Abstract

AI-generated abstract

This proposal advocates for the permanent burning of 50% of STON tokens previously repurchased by the treasury through buyback operations. The motivation is to remove these tokens from circulation, thereby reducing the total supply, enhancing market confidence, and ensuring greater transparency regarding the token's economics. The process involves identifying the specified tokens, sending them to an unrecoverable burn address, publicly verifying the transaction, and updating all relevant documentation to reflect the reduced supply. While this action would permanently reduce the treasury's flexibility, it aligns with a long-term strategy of scarcity and deflation for the STON ecosystem. This move signals a commitment to hard scarcity over treasury accumulation.

Description

Summary

This proposal suggests permanently burning 50% STON tokens that were previously repurchased by the treasury through buyback operations. Instead of holding these tokens in treasury wallets, they should be sent to an unrecoverable burn address to remove them from circulation. This would reduce total supply and strengthen the long-term value proposition of the STON ecosystem.

Motivation

Treasury buybacks are typically used to support the token economy and demonstrate confidence in the project. However, when repurchased tokens remain in treasury wallets, they can potentially be reintroduced into circulation later, which creates uncertainty about the effective supply.

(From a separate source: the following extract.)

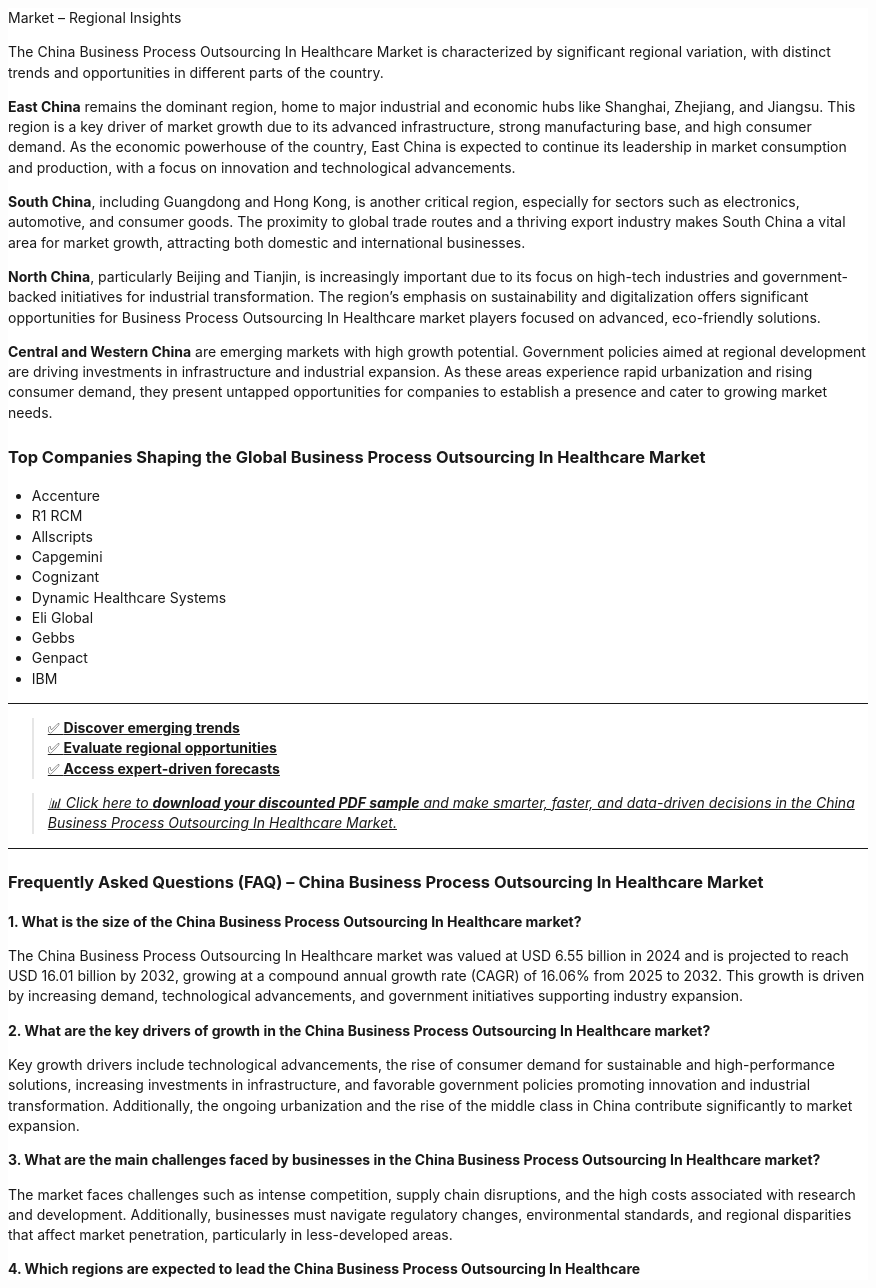 Market &ndash; Regional Insights</strong></h3><p class="" data-start="201" data-end="349">The China Business Process Outsourcing In Healthcare Market is characterized by significant regional variation, with distinct trends and opportunities in different parts of the country.</p><p class="" data-start="351" data-end="799"><strong data-start="351" data-end="365">East China</strong> remains the dominant region, home to major industrial and economic hubs like Shanghai, Zhejiang, and Jiangsu. This region is a key driver of market growth due to its advanced infrastructure, strong manufacturing base, and high consumer demand. As the economic powerhouse of the country, East China is expected to continue its leadership in market consumption and production, with a focus on innovation and technological advancements.</p><p class="" data-start="801" data-end="1129"><strong data-start="801" data-end="816">South China</strong>, including Guangdong and Hong Kong, is another critical region, especially for sectors such as electronics, automotive, and consumer goods. The proximity to global trade routes and a thriving export industry makes South China a vital area for market growth, attracting both domestic and international businesses.</p><p class="" data-start="1131" data-end="1474"><strong data-start="1131" data-end="1146">North China</strong>, particularly Beijing and Tianjin, is increasingly important due to its focus on high-tech industries and government-backed initiatives for industrial transformation. The region&rsquo;s emphasis on sustainability and digitalization offers significant opportunities for Business Process Outsourcing In Healthcare market players focused on advanced, eco-friendly solutions.</p><p class="" data-start="1476" data-end="1854"><strong data-start="1476" data-end="1505">Central and Western China</strong> are emerging markets with high growth potential. Government policies aimed at regional development are driving investments in infrastructure and industrial expansion. As these areas experience rapid urbanization and rising consumer demand, they present untapped opportunities for companies to establish a presence and cater to growing market needs.</p><p class="" data-start="1856" data-end="2046"><h3>Top Companies Shaping the Global Business Process Outsourcing In Healthcare Market </h3><ul><li>Accenture</li><li>R1 RCM</li><li>Allscripts</li><li>Capgemini</li><li>Cognizant</li><li>Dynamic Healthcare Systems</li><li>Eli Global</li><li>Gebbs</li><li>Genpact</li><li>IBM</li></ul></p><hr /><blockquote><p><a href="https://www.marketresearchintellect.com/ask-for-discount/?rid=1015361&amp;utm_source=Github-China&amp;utm_medium=808">✅ <strong data-start="617" data-end="645">Discover emerging trends</strong></a><br data-start="645" data-end="648" /><a href="https://www.marketresearchintellect.com/ask-for-discount/?rid=1015361&amp;utm_source=Github-China&amp;utm_medium=808"> ✅ <strong data-start="650" data-end="685">Evaluate regional opportunities</strong></a><br data-start="685" data-end="688" /><a href="https://www.marketresearchintellect.com/ask-for-discount/?rid=1015361&amp;utm_source=Github-China&amp;utm_medium=808"> ✅ <strong data-start="690" data-end="724">Access expert-driven forecasts</strong></a></p></blockquote><blockquote><p class="" data-start="728" data-end="864"><a href="https://www.marketresearchintellect.com/ask-for-discount/?rid=1015361&amp;utm_source=Github-China&amp;utm_medium=808"><em>📊 Click&nbsp;here to <strong data-start="746" data-end="785">download your discounted PDF sample</strong> and make smarter, faster, and data-driven decisions in the China Business Process Outsourcing In Healthcare Market.</em></a></p></blockquote><hr /><h3 class="" data-start="169" data-end="229"><strong data-start="173" data-end="229">Frequently Asked Questions (FAQ) &ndash; China Business Process Outsourcing In Healthcare Market</strong></h3><p class="" data-start="231" data-end="601"><strong data-start="231" data-end="280">1. What is the size of the China Business Process Outsourcing In Healthcare market?</strong></p><p class="" data-start="231" data-end="601">The China Business Process Outsourcing In Healthcare market was valued at USD 6.55 billion in 2024 and is projected to reach USD 16.01 billion by 2032, growing at a compound annual growth rate (CAGR) of 16.06% from 2025 to 2032. This growth is driven by increasing demand, technological advancements, and government initiatives supporting industry expansion.</p><p class="" data-start="603" data-end="1058"><strong data-start="603" data-end="670">2. What are the key drivers of growth in the China Business Process Outsourcing In Healthcare market?</strong></p><p class="" data-start="603" data-end="1058">Key growth drivers include technological advancements, the rise of consumer demand for sustainable and high-performance solutions, increasing investments in infrastructure, and favorable government policies promoting innovation and industrial transformation. Additionally, the ongoing urbanization and the rise of the middle class in China contribute significantly to market expansion.</p><p class="" data-start="1060" data-end="1466"><strong data-start="1060" data-end="1141">3. What are the main challenges faced by businesses in the China Business Process Outsourcing In Healthcare market?</strong></p><p class="" data-start="1060" data-end="1466">The market faces challenges such as intense competition, supply chain disruptions, and the high costs associated with research and development. Additionally, businesses must navigate regulatory changes, environmental standards, and regional disparities that affect market penetration, particularly in less-developed areas.</p><p class="" data-start="1468" data-end="1949"><strong data-start="1468" data-end="1532">4. Which regions are expected to lead the China Business Process Outsourcing In Healthcare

Burning these tokens would provide stronger transparency and commitment to supply reduction. It signals that the DAO prioritizes long-term scarcity and aligns incentives with token holders by ensuring that buybacks lead to a permanent reduction in circulating supply.

Details

  1. Identify 50% STON tokens acquired through treasury buyback programs.
  2. Burn 50% tokens throw Minter.ton.org
  3. Publish the transaction hash publicly so the community can verify the burn on-chain.
  4. Update official documentation and tokenomics dashboards to reflect the reduced total supply.

This process should be executed in a transparent and auditable way so that the community can confirm the burn directly on-chain

Impact

Benefits

  • Permanent reduction in total token supply
  • Stronger market confidence and transparency
  • Clear signal that buybacks are intended for deflation rather than treasury accumulation

Risks / Trade-offs

  • The treasury permanently loses these tokens and cannot use them later for incentives, liquidity, or ecosystem funding
  • Reduced treasury flexibility in future strategic decisions

Additional context

Token burning has been widely used in crypto ecosystems to strengthen token economics and create predictable supply dynamics.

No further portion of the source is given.